Suppose that $A(x)= \int_a^x t^2 \mathrm dt $ and that $A(x)= \frac{x^3}2$. Find $a$.
I think that the only solution is $a = 0$.
Assuming this is correct, is there a general method to find number a?
In general, we are interested in determining the primitive of a function f for which constant C is null. This particular primitive seems more " basic" as others, since the others can be obtained from it adding some constant C.
For example, all primitives of $f(x)=x^2$ will be written in terms of the "basic" primitive $F(x) = \frac{x^3}3$
Not all area functions ("accumulation functions") of a function, say, once again $f(x)=x^2$, will be identical to its "basic" primitive. For example, the area function defined as $x \mapsto \int_5^x t^2 \mathrm dt$ is not identical to the “basic” primitive of $f$, that is, to $F(x)= \frac{x^3}3$. (See image below.)

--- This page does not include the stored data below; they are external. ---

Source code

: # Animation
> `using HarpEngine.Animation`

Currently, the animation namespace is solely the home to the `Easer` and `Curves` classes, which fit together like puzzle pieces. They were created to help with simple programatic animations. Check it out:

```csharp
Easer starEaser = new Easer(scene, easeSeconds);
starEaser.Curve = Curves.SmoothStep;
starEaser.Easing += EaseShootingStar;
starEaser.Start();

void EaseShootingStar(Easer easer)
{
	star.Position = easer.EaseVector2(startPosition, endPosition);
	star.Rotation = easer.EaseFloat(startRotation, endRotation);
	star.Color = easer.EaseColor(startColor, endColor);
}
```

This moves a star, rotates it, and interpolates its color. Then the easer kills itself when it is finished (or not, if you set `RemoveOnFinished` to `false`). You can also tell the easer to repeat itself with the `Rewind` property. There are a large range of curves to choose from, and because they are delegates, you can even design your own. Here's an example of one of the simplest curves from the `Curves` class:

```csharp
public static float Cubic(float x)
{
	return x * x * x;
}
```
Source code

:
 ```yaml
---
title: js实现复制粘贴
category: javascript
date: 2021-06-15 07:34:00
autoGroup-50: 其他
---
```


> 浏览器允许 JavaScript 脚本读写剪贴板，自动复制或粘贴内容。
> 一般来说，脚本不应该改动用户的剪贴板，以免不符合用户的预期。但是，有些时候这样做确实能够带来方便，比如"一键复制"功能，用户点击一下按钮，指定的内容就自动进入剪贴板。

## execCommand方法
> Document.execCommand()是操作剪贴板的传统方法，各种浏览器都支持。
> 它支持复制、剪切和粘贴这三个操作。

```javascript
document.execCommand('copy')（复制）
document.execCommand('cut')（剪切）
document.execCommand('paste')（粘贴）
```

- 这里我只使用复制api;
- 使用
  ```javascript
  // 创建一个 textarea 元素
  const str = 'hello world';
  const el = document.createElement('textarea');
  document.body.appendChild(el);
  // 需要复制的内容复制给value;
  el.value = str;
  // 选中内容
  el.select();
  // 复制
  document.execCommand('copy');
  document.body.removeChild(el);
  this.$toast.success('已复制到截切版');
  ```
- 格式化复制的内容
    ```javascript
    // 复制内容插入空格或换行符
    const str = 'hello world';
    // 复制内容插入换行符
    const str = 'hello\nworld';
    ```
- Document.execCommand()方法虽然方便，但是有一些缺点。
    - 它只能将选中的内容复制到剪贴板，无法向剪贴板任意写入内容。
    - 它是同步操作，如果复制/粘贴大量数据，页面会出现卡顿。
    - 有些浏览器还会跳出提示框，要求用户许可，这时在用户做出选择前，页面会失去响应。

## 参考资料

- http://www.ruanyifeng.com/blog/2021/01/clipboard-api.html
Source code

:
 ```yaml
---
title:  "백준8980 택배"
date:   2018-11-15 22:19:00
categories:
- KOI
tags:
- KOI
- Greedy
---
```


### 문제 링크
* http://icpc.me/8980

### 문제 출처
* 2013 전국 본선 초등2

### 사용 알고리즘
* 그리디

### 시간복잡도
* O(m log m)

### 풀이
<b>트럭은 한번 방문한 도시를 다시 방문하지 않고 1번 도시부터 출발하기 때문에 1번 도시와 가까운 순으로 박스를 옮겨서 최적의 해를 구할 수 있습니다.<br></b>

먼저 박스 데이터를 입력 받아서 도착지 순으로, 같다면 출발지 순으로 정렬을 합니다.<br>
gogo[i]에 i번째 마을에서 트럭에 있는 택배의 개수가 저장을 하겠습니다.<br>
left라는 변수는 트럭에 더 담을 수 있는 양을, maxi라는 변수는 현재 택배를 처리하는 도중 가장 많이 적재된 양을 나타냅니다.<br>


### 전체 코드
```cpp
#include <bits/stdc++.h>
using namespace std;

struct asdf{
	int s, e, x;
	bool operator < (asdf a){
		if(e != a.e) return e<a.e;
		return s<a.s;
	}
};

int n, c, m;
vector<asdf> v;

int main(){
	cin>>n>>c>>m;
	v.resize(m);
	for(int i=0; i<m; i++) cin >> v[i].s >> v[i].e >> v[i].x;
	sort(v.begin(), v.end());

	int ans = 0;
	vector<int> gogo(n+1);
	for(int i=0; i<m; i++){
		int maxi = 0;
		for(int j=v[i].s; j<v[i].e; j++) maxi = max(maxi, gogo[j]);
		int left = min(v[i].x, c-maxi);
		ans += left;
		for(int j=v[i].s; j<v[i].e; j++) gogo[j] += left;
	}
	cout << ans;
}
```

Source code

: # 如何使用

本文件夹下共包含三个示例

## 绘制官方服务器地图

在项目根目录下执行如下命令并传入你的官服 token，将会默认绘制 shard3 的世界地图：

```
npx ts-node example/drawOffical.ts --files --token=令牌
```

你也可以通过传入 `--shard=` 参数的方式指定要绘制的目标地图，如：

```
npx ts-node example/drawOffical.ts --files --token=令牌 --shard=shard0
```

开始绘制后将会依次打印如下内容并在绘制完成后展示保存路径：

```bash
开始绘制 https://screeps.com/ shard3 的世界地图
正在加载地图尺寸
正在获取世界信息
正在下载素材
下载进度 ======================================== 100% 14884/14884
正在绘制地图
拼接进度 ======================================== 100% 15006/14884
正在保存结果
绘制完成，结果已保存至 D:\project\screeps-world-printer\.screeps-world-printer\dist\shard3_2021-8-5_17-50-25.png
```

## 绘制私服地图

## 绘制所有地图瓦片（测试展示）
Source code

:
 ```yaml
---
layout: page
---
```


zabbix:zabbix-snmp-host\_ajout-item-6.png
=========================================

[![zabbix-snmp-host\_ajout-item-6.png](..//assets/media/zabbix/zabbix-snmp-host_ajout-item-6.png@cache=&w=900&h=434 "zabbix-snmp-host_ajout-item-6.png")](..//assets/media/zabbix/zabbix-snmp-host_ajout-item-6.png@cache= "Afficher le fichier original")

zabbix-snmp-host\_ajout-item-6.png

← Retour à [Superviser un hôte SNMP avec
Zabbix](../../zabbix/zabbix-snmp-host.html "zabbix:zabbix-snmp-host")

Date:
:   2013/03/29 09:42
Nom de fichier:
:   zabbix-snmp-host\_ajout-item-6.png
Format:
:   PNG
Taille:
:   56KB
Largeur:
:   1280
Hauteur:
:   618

Apparently, only the function $x \mapsto \int_0^x t^2\mathrm dt$ is identical to the basic primitive $F(x)$ as defined above.
Hence my question: is there a method to determine which particular area function of a function $f$ (with which domain, and in particular which number $a$ as limit of integration) is identical to the "basic/standard" primitive of $f$?
The image below shows that the area function A(x) with a=0 is identical to the " basic" primitive of f(x)=x². this is not the case with a=5.
We require $A(x) = x^3/3$ and we compute $$ A(x) = \int_a^x t^2 \,\mathrm{d}t = \left. \frac{t^3}{3} \right|_{t=a}^x = \frac{x^3}{3} - \frac{a^3}{3} \text{.} $$ Equality of these two expressions for $A(x)$ requires $-a^3/3 = 0$, which forces $a = 0$.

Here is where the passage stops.